*TASK ITEM*.
Going from the top of the listing below to the line that holds "analysis efforts (2020-)", reproduce each line exactly; no pictures.

———

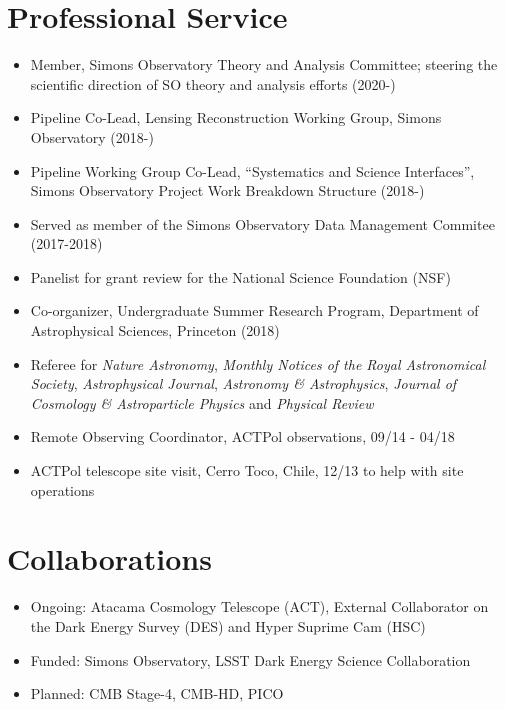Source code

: \documentclass[11pt,margin]{res}
\begin{document}
\begin{resume}
\section{Professional Service}
\begin{itemize}
\item Member, Simons Observatory Theory and Analysis Committee; steering the scientific direction of SO theory and analysis efforts (2020-)
\item Pipeline Co-Lead, Lensing Reconstruction Working Group, Simons Observatory (2018-)
\item Pipeline Working Group Co-Lead, ``Systematics and Science Interfaces'', Simons Observatory Project Work Breakdown Structure (2018-)
\item Served as member of the Simons Observatory Data Management Commitee (2017-2018)
\item Panelist for grant review for the National Science Foundation (NSF)
\item Co-organizer, Undergraduate Summer Research Program, Department of Astrophysical Sciences, Princeton (2018) 
\item Referee for {\sl Nature Astronomy}, {\sl Monthly Notices of the Royal Astronomical Society}, {\sl Astrophysical Journal}, {\sl Astronomy \& Astrophysics}, {\sl Journal of Cosmology \& Astroparticle Physics}  and {\sl Physical Review}
\item Remote Observing Coordinator, ACTPol observations, 09/14 - 04/18
\item ACTPol telescope site visit, Cerro Toco, Chile, 12/13 to help with site operations
\end{itemize}

\section{Collaborations}
\begin{itemize}
\item Ongoing: Atacama Cosmology Telescope (ACT), External Collaborator on the Dark
  Energy Survey (DES) and Hyper Suprime Cam (HSC)
\item Funded: Simons Observatory, LSST Dark Energy Science Collaboration
\item Planned: CMB Stage-4, CMB-HD, PICO
\end{itemize}




\end{resume}
\end{document}
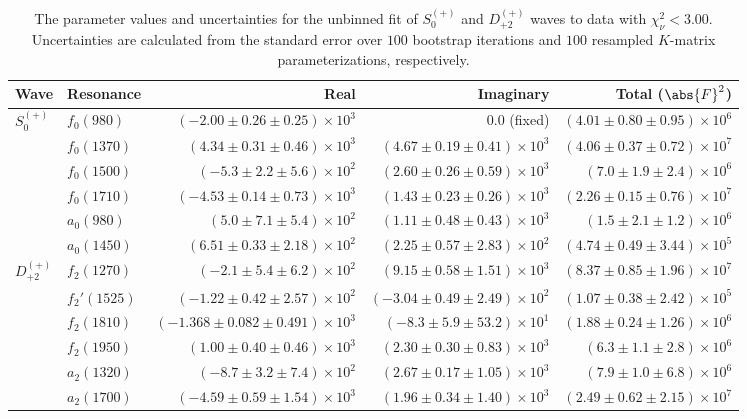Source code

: \begin{table}[ht]
    \begin{center}
        \begin{tabular}{llrrr}\toprule
        Wave & Resonance & Real & Imaginary & Total ($\abs{F}^2$) \\\midrule
$S_{0}^{(+)}$ & $f_{0}(980)$ & $(-2.00 \pm 0.26 \pm 0.25) \times 10^{3}$ & $0.0$ (fixed) & $(4.01 \pm 0.80 \pm 0.95) \times 10^{6}$ \\
 & $f_{0}(1370)$ & $(4.34 \pm 0.31 \pm 0.46) \times 10^{3}$ & $(4.67 \pm 0.19 \pm 0.41) \times 10^{3}$ & $(4.06 \pm 0.37 \pm 0.72) \times 10^{7}$ \\
 & $f_{0}(1500)$ & $(-5.3 \pm 2.2 \pm 5.6) \times 10^{2}$ & $(2.60 \pm 0.26 \pm 0.59) \times 10^{3}$ & $(7.0 \pm 1.9 \pm 2.4) \times 10^{6}$ \\
 & $f_{0}(1710)$ & $(-4.53 \pm 0.14 \pm 0.73) \times 10^{3}$ & $(1.43 \pm 0.23 \pm 0.26) \times 10^{3}$ & $(2.26 \pm 0.15 \pm 0.76) \times 10^{7}$ \\
 & $a_{0}(980)$ & $(5.0 \pm 7.1 \pm 5.4) \times 10^{2}$ & $(1.11 \pm 0.48 \pm 0.43) \times 10^{3}$ & $(1.5 \pm 2.1 \pm 1.2) \times 10^{6}$ \\
 & $a_{0}(1450)$ & $(6.51 \pm 0.33 \pm 2.18) \times 10^{2}$ & $(2.25 \pm 0.57 \pm 2.83) \times 10^{2}$ & $(4.74 \pm 0.49 \pm 3.44) \times 10^{5}$ \\
$D_{+2}^{(+)}$ & $f_{2}(1270)$ & $(-2.1 \pm 5.4 \pm 6.2) \times 10^{2}$ & $(9.15 \pm 0.58 \pm 1.51) \times 10^{3}$ & $(8.37 \pm 0.85 \pm 1.96) \times 10^{7}$ \\
 & $f_{2}'(1525)$ & $(-1.22 \pm 0.42 \pm 2.57) \times 10^{2}$ & $(-3.04 \pm 0.49 \pm 2.49) \times 10^{2}$ & $(1.07 \pm 0.38 \pm 2.42) \times 10^{5}$ \\
 & $f_{2}(1810)$ & $(-1.368 \pm 0.082 \pm 0.491) \times 10^{3}$ & $(-8.3 \pm 5.9 \pm 53.2) \times 10^{1}$ & $(1.88 \pm 0.24 \pm 1.26) \times 10^{6}$ \\
 & $f_{2}(1950)$ & $(1.00 \pm 0.40 \pm 0.46) \times 10^{3}$ & $(2.30 \pm 0.30 \pm 0.83) \times 10^{3}$ & $(6.3 \pm 1.1 \pm 2.8) \times 10^{6}$ \\
 & $a_{2}(1320)$ & $(-8.7 \pm 3.2 \pm 7.4) \times 10^{2}$ & $(2.67 \pm 0.17 \pm 1.05) \times 10^{3}$ & $(7.9 \pm 1.0 \pm 6.8) \times 10^{6}$ \\
 & $a_{2}(1700)$ & $(-4.59 \pm 0.59 \pm 1.54) \times 10^{3}$ & $(1.96 \pm 0.34 \pm 1.40) \times 10^{3}$ & $(2.49 \pm 0.62 \pm 2.15) \times 10^{7}$ \\\bottomrule
        \end{tabular}
    \caption{The parameter values and uncertainties for the unbinned fit of $S_{0}^{(+)}$ and $D_{+2}^{(+)}$ waves to data with $\chi^2_\nu < 3.00$. Uncertainties are calculated from the standard error over $100$ bootstrap iterations and $100$ resampled $K$-matrix parameterizations, respectively.}\label{tab:unbinned-fit-chisqdof-3.0-resampled-Sp0p-Dp2p}
    \end{center}
\end{table}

———

*SOLUTION FOR THIS TASK*.
Source code

: \documentclass[11pt,margin]{res}
\begin{document}
\begin{resume}
\section{Professional Service}
\begin{itemize}
\item Member, Simons Observatory Theory and Analysis Committee; steering the scientific direction of SO theory and analysis efforts (2020-)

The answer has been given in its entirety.